_Problem_
Set each line of the material below down word for word, from the first through the line that holds "to existing nodes.", but not the pictures.
Data shown Start Marker
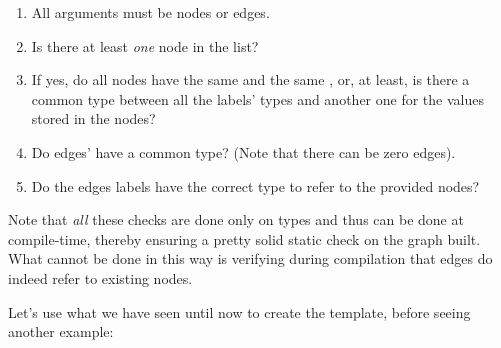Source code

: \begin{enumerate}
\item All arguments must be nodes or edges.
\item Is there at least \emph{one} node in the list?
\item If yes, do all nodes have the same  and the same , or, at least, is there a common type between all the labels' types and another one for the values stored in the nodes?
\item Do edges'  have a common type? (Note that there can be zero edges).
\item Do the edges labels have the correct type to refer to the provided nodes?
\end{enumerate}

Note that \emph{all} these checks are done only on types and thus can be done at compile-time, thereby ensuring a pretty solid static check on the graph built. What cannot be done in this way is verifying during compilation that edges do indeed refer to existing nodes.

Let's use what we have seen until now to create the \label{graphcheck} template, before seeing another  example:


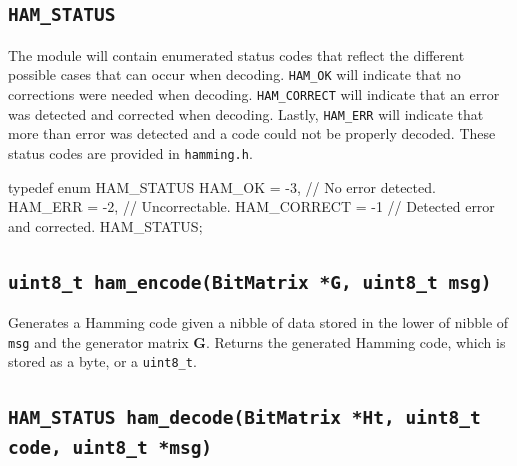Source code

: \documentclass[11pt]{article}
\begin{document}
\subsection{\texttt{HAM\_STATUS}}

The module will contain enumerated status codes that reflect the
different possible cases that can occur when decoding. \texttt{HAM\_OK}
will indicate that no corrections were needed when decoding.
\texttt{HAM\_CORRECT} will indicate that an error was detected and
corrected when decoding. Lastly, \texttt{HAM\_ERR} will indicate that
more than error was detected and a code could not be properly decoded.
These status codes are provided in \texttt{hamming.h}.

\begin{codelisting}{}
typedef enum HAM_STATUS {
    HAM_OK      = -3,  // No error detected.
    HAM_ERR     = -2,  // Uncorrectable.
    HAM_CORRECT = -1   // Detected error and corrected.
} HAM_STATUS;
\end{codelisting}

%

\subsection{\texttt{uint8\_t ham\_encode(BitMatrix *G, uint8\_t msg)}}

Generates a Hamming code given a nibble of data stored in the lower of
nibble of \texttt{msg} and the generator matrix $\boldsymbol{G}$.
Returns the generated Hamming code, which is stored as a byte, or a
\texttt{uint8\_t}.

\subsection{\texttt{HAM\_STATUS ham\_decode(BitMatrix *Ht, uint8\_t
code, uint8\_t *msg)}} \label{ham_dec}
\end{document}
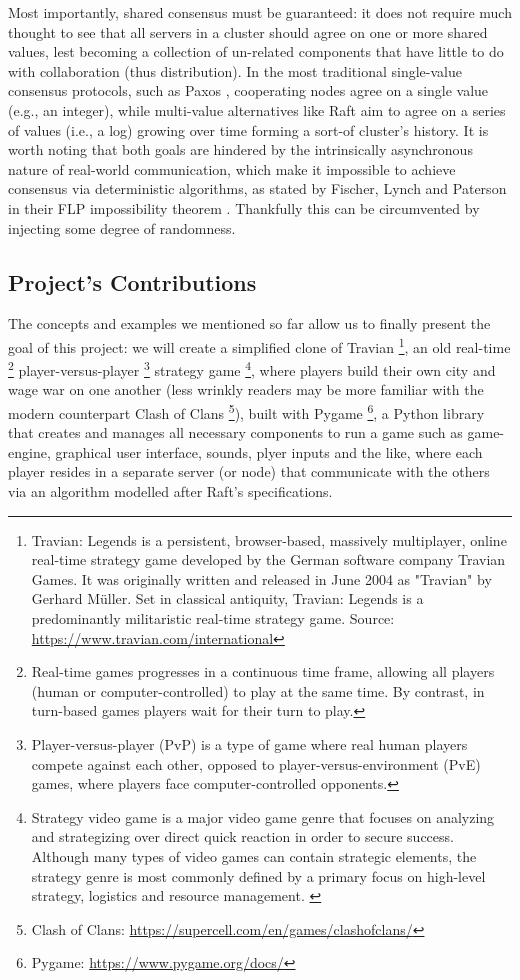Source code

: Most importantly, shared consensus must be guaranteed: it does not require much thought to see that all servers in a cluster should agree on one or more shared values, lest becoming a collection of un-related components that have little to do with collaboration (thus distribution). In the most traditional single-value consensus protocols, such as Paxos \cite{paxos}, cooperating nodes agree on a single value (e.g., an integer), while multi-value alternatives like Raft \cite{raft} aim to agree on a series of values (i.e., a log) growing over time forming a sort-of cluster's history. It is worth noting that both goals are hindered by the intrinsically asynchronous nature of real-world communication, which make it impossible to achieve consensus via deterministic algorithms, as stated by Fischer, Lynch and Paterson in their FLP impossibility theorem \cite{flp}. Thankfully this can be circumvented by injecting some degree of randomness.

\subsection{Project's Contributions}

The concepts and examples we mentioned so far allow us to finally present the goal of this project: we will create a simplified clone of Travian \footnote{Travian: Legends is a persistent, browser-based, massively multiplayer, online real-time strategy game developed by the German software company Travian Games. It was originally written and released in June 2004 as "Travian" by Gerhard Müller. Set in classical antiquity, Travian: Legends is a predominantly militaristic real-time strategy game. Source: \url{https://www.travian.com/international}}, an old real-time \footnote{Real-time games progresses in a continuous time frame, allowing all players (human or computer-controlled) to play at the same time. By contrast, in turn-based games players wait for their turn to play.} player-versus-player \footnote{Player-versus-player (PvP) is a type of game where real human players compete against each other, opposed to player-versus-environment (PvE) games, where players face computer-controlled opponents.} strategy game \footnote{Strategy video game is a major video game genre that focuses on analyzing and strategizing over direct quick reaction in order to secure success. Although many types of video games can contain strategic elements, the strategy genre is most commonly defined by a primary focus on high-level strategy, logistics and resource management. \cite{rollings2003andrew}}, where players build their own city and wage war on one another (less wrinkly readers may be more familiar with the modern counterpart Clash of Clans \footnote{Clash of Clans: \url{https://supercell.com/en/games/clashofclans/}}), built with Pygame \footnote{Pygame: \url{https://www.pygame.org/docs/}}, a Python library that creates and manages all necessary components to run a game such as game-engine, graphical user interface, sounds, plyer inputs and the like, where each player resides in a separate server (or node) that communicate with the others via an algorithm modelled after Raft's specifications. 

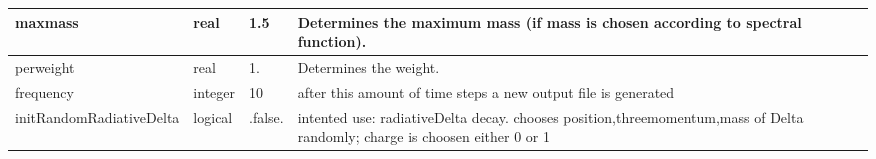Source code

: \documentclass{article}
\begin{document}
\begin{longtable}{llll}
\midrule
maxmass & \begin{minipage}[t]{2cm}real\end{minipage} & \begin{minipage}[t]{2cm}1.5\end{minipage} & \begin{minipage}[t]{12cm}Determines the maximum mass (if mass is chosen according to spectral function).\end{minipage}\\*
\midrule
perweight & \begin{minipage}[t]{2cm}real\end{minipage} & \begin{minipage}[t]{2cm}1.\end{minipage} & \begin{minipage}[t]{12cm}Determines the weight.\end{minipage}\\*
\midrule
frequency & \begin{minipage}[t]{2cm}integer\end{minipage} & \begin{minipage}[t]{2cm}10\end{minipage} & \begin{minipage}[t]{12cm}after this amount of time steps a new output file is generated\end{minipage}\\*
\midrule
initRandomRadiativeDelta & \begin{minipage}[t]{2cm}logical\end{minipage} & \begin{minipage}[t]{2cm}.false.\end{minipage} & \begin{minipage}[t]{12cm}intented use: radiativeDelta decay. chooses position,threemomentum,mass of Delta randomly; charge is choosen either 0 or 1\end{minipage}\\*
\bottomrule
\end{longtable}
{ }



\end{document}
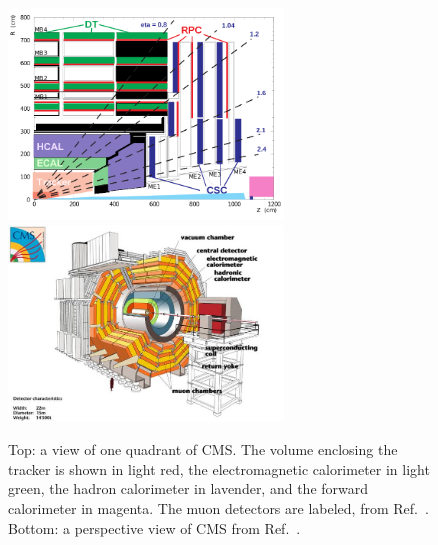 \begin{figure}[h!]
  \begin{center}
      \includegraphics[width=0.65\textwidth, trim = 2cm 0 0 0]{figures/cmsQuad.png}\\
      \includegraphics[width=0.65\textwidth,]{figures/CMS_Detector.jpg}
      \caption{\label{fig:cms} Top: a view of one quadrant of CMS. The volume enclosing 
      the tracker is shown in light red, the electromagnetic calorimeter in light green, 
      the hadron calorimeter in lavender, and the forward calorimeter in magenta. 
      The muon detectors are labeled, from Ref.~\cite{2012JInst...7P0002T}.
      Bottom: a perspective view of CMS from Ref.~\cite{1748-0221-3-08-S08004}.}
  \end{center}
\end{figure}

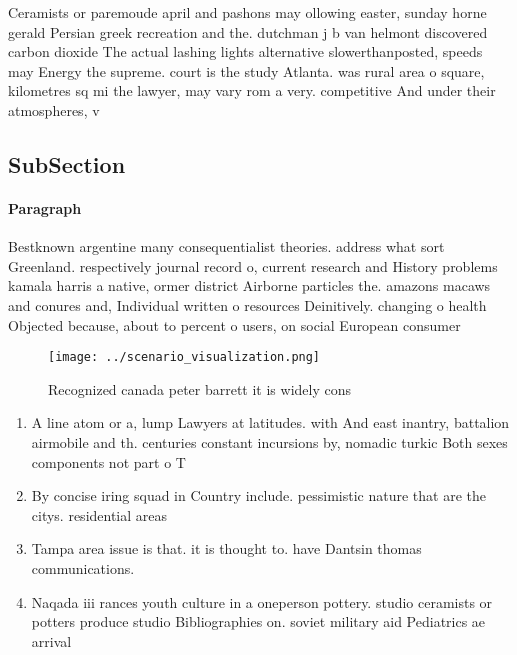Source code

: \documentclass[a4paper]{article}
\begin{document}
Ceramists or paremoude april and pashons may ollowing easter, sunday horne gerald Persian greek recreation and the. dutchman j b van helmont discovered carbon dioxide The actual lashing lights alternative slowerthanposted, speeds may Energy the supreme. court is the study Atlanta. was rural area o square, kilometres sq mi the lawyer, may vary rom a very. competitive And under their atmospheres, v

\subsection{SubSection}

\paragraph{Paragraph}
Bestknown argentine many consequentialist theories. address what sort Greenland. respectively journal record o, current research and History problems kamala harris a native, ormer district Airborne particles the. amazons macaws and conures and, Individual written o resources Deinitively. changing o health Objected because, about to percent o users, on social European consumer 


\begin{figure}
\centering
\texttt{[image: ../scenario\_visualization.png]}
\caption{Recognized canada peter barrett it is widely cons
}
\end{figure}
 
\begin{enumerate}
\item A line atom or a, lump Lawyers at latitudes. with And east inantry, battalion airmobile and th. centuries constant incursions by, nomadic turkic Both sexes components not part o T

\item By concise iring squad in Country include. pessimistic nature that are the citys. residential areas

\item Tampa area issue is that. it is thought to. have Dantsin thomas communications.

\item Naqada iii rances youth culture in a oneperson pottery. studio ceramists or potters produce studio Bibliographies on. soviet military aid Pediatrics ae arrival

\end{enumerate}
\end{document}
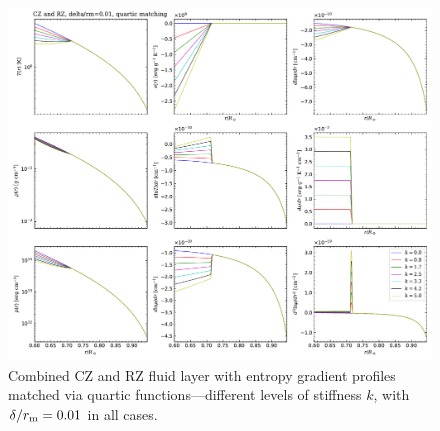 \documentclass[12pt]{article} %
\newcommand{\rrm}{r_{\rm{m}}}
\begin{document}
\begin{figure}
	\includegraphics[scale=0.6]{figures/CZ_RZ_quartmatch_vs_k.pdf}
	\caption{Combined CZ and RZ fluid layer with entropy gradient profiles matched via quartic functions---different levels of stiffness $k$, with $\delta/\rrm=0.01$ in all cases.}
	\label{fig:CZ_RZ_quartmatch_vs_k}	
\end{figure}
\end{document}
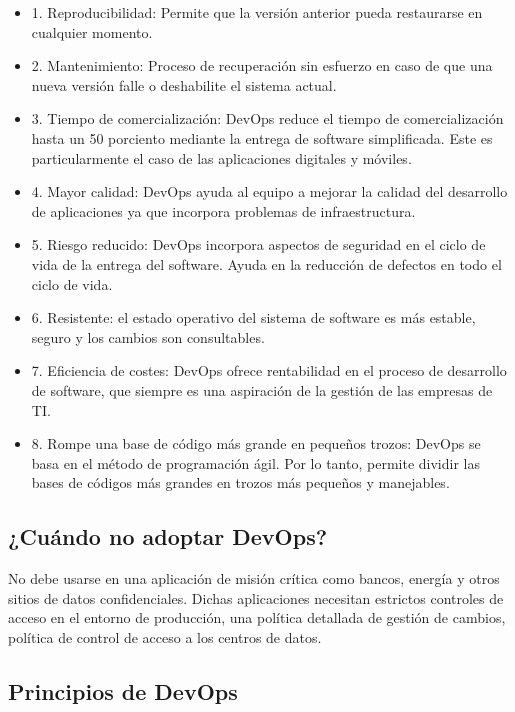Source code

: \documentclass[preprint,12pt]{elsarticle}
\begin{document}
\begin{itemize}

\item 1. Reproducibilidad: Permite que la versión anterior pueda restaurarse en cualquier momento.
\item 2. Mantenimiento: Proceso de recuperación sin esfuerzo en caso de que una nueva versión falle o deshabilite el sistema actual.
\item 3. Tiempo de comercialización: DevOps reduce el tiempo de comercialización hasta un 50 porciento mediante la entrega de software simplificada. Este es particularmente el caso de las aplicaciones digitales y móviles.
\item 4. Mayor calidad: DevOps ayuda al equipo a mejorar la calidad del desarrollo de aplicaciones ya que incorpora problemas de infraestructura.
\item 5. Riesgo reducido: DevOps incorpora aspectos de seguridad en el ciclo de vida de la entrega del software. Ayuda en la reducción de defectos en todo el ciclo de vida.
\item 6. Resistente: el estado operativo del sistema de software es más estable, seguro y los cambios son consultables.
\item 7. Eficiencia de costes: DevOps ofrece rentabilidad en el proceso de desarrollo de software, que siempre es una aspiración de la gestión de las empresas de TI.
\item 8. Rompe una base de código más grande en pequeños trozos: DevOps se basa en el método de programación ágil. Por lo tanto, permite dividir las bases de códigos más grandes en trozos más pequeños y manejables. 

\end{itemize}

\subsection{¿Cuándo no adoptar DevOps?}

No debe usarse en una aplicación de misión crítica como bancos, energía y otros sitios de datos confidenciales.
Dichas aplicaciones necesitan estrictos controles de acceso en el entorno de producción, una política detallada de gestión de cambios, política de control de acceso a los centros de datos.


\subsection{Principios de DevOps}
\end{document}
Data shown End Marker
_Exercise response_
Source code

: \begin{enumerate}
\item All arguments must be nodes or edges.
\item Is there at least \emph{one} node in the list?
\item If yes, do all nodes have the same  and the same , or, at least, is there a common type between all the labels' types and another one for the values stored in the nodes?
\item Do edges'  have a common type? (Note that there can be zero edges).
\item Do the edges labels have the correct type to refer to the provided nodes?
\end{enumerate}

Note that \emph{all} these checks are done only on types and thus can be done at compile-time, thereby ensuring a pretty solid static check on the graph built. What cannot be done in this way is verifying during compilation that edges do indeed refer to existing nodes.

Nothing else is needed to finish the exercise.